[Plain-text document sources]
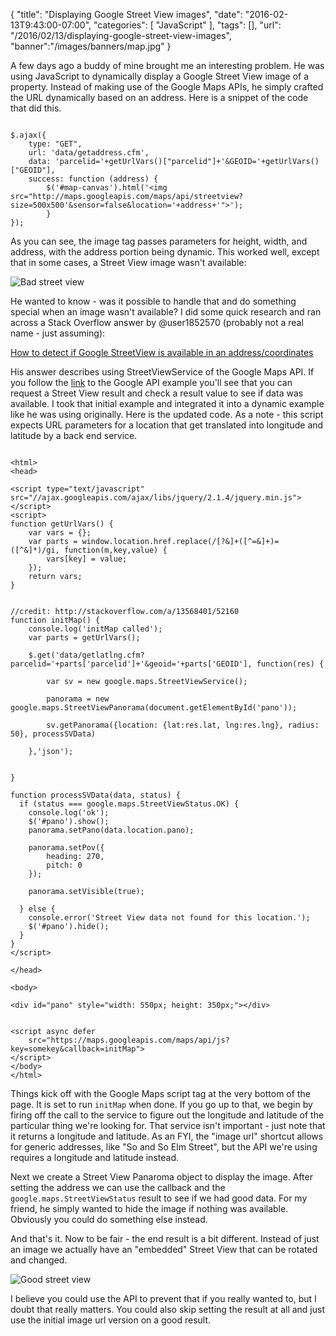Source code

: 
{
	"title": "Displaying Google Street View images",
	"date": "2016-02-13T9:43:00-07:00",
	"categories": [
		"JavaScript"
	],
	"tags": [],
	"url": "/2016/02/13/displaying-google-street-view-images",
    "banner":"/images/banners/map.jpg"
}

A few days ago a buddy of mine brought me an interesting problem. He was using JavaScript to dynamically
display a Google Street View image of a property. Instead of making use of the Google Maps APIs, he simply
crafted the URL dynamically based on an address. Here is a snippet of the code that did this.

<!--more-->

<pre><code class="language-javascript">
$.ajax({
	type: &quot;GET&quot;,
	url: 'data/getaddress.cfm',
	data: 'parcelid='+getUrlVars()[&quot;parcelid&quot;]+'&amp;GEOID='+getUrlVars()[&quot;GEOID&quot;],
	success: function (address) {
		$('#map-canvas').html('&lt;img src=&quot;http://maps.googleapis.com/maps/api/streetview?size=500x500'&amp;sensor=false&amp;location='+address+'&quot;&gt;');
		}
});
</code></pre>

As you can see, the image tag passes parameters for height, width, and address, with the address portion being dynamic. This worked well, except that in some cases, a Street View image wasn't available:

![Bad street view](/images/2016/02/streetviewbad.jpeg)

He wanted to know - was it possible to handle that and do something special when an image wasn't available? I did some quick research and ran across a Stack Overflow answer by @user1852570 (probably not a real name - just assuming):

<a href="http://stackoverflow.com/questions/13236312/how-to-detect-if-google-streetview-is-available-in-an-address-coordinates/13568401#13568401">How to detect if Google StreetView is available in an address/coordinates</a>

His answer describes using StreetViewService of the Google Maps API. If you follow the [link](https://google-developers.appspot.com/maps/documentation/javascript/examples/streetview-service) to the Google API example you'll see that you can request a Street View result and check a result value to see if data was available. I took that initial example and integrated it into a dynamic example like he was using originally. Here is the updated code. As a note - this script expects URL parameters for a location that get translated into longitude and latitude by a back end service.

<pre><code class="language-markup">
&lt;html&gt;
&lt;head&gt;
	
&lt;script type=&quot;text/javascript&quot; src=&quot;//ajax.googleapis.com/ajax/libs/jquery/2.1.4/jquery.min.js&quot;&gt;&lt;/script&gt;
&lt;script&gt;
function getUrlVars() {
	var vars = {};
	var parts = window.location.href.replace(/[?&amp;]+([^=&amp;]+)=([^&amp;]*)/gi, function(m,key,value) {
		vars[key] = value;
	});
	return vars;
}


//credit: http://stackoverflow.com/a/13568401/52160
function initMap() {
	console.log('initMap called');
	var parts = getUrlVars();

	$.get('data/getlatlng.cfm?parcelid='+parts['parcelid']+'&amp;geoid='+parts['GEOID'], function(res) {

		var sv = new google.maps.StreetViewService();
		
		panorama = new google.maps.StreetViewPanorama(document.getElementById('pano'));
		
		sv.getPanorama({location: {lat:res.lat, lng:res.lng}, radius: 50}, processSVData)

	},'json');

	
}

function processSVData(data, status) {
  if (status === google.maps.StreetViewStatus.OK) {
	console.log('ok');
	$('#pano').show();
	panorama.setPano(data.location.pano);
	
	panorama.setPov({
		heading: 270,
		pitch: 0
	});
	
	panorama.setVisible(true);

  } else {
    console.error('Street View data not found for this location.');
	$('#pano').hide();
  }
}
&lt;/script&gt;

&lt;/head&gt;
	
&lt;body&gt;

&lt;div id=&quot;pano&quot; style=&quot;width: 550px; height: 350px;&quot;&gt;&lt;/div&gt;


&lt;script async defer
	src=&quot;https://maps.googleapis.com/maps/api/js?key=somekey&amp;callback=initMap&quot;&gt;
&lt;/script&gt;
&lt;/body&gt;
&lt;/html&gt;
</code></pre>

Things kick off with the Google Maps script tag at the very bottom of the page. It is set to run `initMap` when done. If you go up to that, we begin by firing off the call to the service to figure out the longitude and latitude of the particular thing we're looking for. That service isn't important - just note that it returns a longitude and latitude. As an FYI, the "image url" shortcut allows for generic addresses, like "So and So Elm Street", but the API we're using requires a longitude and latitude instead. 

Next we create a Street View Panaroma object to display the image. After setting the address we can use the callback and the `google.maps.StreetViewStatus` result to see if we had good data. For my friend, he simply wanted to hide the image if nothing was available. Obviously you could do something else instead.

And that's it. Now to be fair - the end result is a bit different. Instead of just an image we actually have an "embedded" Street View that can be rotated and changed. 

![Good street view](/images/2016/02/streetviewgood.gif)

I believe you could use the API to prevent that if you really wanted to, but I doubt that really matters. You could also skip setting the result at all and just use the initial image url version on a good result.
---
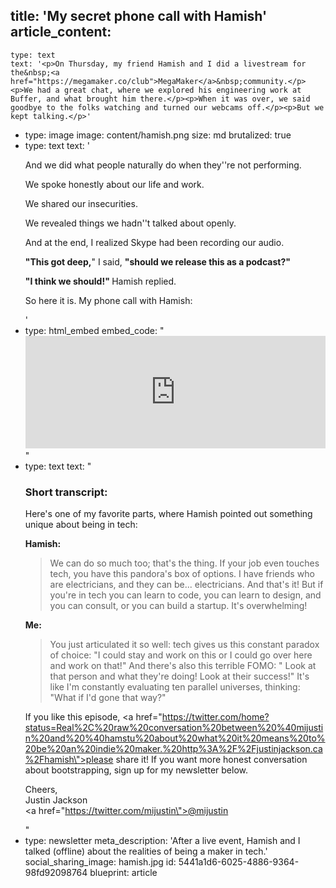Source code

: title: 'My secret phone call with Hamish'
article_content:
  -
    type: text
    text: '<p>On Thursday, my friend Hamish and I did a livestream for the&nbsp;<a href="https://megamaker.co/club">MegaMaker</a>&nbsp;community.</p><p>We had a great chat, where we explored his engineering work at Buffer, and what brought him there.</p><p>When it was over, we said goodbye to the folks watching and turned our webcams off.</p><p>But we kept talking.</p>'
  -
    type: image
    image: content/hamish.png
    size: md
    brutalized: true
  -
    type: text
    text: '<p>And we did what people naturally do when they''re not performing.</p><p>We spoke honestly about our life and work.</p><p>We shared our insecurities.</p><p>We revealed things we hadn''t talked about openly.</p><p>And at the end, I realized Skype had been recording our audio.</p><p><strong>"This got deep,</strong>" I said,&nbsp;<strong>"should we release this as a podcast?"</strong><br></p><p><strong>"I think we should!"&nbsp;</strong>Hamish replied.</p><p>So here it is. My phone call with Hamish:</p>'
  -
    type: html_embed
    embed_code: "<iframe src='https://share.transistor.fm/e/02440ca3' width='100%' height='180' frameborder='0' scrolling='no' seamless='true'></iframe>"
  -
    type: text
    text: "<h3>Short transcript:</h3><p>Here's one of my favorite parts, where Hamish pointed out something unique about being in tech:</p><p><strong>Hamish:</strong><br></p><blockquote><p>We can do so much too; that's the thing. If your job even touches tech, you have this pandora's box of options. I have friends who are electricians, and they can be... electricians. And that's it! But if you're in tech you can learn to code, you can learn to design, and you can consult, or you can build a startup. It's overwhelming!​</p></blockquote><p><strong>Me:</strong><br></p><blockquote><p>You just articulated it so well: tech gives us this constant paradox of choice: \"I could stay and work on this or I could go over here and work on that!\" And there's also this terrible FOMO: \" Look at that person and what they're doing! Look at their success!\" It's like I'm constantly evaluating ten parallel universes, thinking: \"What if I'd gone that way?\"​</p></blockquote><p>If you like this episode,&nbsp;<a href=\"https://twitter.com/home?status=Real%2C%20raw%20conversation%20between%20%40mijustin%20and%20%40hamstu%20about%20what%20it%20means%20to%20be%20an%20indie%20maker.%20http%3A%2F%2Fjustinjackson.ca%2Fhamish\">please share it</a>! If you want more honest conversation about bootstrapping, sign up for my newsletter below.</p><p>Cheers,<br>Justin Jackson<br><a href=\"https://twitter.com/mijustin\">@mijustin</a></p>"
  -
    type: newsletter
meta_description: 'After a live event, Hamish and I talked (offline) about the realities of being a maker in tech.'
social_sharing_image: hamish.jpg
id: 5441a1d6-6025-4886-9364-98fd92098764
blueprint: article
* * *
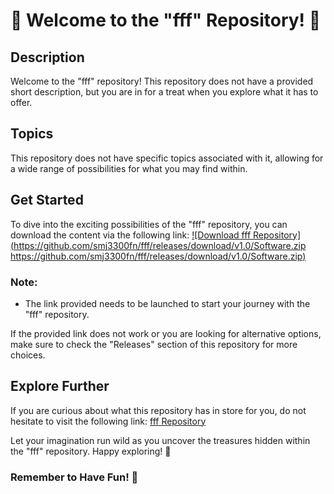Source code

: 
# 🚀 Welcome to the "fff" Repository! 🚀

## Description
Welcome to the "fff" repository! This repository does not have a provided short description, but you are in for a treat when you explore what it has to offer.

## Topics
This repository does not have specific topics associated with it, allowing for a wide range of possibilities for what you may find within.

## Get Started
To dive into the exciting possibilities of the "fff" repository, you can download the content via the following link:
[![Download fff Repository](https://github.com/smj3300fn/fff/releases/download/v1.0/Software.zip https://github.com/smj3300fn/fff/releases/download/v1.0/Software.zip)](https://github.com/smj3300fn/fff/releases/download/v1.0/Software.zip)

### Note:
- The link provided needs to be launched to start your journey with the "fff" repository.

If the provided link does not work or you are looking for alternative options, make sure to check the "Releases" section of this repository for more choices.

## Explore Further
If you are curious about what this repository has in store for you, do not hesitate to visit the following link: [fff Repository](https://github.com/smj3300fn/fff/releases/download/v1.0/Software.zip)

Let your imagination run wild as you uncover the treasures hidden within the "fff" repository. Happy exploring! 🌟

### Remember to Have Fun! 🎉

▶ **WHAT THE EXERCISE ASKS**
Across the entries above, work out how many lines include the string "getUrlVars", and report only that figure.

▶ **RESPONSE BOX**
3